> [Data extracts]
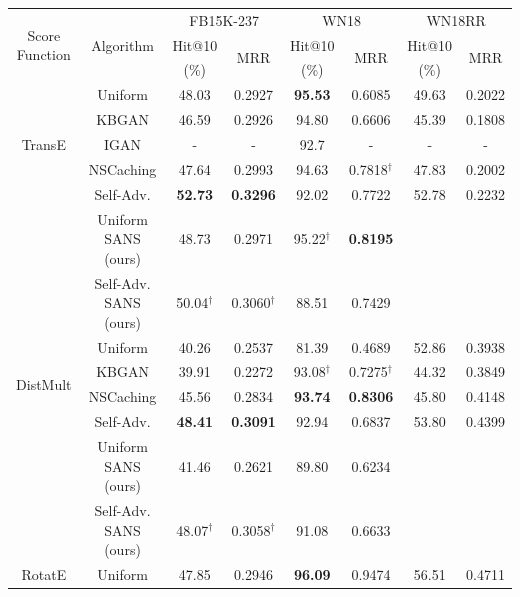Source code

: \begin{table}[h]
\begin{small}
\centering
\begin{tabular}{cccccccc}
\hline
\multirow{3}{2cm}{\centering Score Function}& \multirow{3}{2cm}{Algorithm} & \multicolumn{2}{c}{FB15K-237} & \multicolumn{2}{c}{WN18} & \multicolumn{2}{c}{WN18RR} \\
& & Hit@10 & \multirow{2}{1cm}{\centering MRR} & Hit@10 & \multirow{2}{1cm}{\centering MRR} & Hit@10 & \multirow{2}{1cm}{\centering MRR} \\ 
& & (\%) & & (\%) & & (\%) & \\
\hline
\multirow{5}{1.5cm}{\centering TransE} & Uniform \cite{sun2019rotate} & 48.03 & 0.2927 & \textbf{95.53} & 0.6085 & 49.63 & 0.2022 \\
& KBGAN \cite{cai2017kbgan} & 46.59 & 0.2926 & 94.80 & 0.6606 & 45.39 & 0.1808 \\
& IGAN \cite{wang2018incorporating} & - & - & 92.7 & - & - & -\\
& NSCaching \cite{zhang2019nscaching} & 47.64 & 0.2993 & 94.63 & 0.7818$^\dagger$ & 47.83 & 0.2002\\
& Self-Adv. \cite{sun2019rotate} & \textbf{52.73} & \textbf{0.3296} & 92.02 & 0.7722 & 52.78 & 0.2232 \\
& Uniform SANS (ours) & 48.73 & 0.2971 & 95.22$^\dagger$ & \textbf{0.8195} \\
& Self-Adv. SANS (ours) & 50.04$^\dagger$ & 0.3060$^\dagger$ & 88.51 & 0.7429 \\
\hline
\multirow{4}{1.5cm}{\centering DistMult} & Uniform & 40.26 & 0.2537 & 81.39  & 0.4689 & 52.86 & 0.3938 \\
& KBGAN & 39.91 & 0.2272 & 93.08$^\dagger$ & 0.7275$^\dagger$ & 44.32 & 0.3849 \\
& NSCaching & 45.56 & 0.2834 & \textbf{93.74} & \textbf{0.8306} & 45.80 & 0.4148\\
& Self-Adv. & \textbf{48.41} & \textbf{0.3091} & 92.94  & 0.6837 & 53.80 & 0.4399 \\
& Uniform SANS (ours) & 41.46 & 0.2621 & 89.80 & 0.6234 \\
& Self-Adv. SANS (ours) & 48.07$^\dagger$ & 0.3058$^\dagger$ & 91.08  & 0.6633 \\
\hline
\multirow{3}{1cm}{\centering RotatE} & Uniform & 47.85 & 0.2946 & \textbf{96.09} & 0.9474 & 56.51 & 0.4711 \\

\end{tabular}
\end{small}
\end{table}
==
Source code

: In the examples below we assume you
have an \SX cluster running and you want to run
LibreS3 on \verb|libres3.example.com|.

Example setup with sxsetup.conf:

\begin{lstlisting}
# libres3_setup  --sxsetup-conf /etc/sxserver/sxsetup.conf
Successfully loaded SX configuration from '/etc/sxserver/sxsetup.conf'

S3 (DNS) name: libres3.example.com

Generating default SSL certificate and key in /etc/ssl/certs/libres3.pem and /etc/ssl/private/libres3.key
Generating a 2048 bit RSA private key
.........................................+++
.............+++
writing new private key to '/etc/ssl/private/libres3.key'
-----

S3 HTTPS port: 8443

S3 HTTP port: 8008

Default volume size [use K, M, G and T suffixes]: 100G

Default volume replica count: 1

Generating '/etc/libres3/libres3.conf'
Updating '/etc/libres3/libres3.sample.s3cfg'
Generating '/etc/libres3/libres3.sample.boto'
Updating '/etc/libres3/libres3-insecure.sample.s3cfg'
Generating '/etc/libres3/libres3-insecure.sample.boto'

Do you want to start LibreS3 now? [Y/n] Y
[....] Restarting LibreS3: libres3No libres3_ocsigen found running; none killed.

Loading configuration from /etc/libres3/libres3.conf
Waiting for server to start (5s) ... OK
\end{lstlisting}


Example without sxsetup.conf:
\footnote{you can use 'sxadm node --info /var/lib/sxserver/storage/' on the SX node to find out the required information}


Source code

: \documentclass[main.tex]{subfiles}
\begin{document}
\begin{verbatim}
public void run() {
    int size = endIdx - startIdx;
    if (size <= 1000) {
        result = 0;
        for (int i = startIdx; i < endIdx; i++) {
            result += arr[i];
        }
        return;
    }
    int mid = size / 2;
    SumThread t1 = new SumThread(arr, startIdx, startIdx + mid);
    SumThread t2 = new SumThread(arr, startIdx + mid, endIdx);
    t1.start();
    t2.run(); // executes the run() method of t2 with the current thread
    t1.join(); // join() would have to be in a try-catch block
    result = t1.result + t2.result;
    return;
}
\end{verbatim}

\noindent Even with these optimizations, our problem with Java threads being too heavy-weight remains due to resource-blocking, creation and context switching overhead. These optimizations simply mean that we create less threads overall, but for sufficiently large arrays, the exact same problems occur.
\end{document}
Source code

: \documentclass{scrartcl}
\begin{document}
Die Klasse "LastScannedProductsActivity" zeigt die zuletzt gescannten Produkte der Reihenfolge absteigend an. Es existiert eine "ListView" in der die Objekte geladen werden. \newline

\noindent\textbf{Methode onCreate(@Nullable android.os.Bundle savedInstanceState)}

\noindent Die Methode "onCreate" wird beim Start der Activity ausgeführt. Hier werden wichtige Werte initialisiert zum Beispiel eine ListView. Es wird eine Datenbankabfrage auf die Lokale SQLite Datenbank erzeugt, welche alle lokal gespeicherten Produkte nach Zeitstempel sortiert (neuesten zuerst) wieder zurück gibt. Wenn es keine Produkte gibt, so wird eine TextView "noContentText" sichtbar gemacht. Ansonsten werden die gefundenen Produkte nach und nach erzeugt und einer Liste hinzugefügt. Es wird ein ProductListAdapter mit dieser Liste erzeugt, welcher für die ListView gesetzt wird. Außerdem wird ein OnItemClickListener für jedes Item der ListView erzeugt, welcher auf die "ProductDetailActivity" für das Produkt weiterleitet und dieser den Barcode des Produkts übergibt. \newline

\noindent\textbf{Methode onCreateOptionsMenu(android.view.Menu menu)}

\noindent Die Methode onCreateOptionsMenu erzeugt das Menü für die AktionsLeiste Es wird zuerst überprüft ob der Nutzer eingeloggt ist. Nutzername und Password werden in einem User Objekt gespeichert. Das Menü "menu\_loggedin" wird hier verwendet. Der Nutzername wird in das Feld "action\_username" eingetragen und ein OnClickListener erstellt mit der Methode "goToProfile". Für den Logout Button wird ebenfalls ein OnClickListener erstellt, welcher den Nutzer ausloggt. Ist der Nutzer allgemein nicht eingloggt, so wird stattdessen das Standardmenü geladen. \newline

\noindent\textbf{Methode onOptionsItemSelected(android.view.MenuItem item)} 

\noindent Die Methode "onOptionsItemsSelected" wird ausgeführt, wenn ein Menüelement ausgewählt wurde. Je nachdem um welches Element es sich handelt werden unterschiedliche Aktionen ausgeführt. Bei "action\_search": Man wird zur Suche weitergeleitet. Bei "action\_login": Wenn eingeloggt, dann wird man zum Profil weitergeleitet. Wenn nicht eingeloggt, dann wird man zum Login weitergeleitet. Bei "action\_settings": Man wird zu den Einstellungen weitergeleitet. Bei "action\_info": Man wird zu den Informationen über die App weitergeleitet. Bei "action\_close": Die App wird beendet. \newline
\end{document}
...
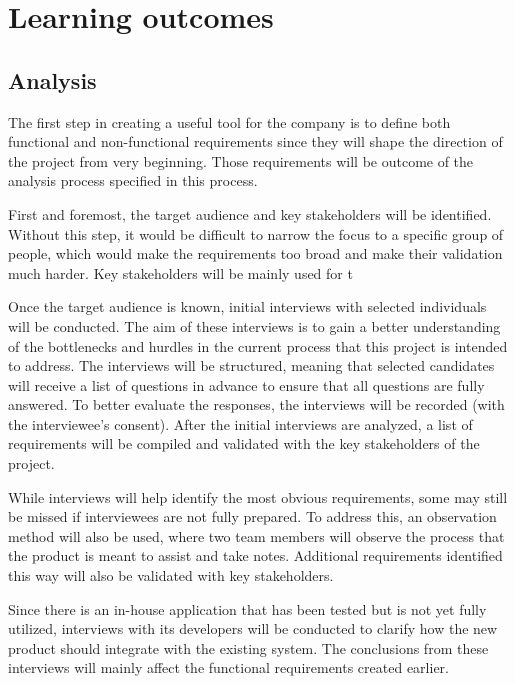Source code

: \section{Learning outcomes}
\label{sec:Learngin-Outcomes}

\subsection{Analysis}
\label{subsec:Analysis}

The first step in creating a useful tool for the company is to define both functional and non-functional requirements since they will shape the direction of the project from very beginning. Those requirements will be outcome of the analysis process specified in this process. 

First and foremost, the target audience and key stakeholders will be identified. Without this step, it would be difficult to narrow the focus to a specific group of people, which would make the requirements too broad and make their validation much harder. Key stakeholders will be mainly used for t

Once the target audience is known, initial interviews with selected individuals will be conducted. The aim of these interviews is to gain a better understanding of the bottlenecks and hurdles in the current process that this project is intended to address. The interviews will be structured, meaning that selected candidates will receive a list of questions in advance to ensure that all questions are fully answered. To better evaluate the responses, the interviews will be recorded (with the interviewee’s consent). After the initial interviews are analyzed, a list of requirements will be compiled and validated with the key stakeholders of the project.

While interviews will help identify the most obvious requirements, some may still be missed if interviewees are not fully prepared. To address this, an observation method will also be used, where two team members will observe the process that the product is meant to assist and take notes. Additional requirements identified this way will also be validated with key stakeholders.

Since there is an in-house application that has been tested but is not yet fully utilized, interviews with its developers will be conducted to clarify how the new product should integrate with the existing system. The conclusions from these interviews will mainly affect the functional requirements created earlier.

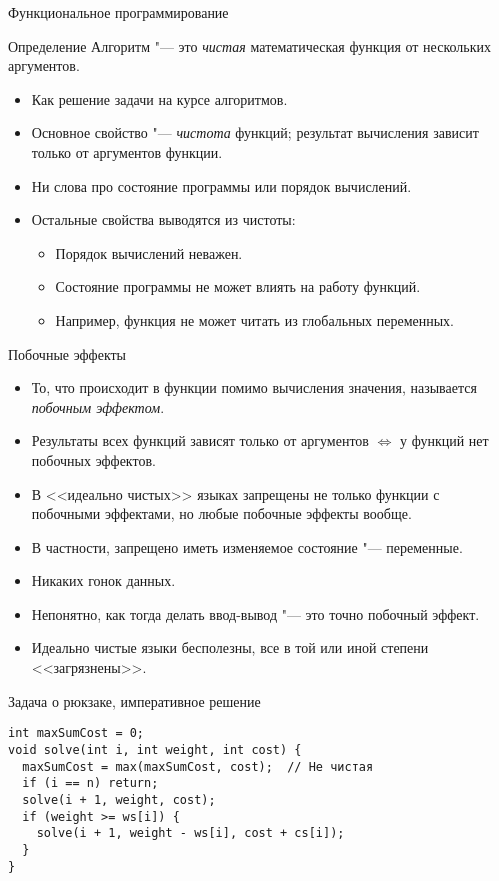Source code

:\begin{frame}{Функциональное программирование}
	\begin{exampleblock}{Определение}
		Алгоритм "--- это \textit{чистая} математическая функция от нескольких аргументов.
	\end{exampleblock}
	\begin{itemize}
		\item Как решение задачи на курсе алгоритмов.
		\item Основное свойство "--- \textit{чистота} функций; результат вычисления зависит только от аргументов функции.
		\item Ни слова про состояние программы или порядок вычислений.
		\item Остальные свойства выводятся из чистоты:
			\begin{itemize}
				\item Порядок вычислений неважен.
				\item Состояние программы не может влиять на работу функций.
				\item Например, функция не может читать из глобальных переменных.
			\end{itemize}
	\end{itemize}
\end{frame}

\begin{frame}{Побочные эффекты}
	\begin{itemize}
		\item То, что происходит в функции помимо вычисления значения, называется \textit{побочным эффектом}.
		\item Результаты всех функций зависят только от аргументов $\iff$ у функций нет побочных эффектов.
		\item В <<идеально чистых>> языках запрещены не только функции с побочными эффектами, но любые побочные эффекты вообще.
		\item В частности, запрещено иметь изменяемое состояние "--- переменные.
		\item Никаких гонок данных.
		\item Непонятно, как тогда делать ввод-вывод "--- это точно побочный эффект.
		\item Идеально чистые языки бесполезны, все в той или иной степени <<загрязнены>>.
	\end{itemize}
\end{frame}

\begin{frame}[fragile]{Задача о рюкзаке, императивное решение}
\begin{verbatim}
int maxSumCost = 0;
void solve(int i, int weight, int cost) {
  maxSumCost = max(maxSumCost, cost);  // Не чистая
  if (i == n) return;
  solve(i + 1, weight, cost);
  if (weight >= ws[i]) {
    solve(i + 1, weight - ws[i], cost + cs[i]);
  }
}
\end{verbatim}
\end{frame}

> [What needs to be done]
Line count for "ours": count the lines of the records above that contain it and give only the number.

> [Written answer]
4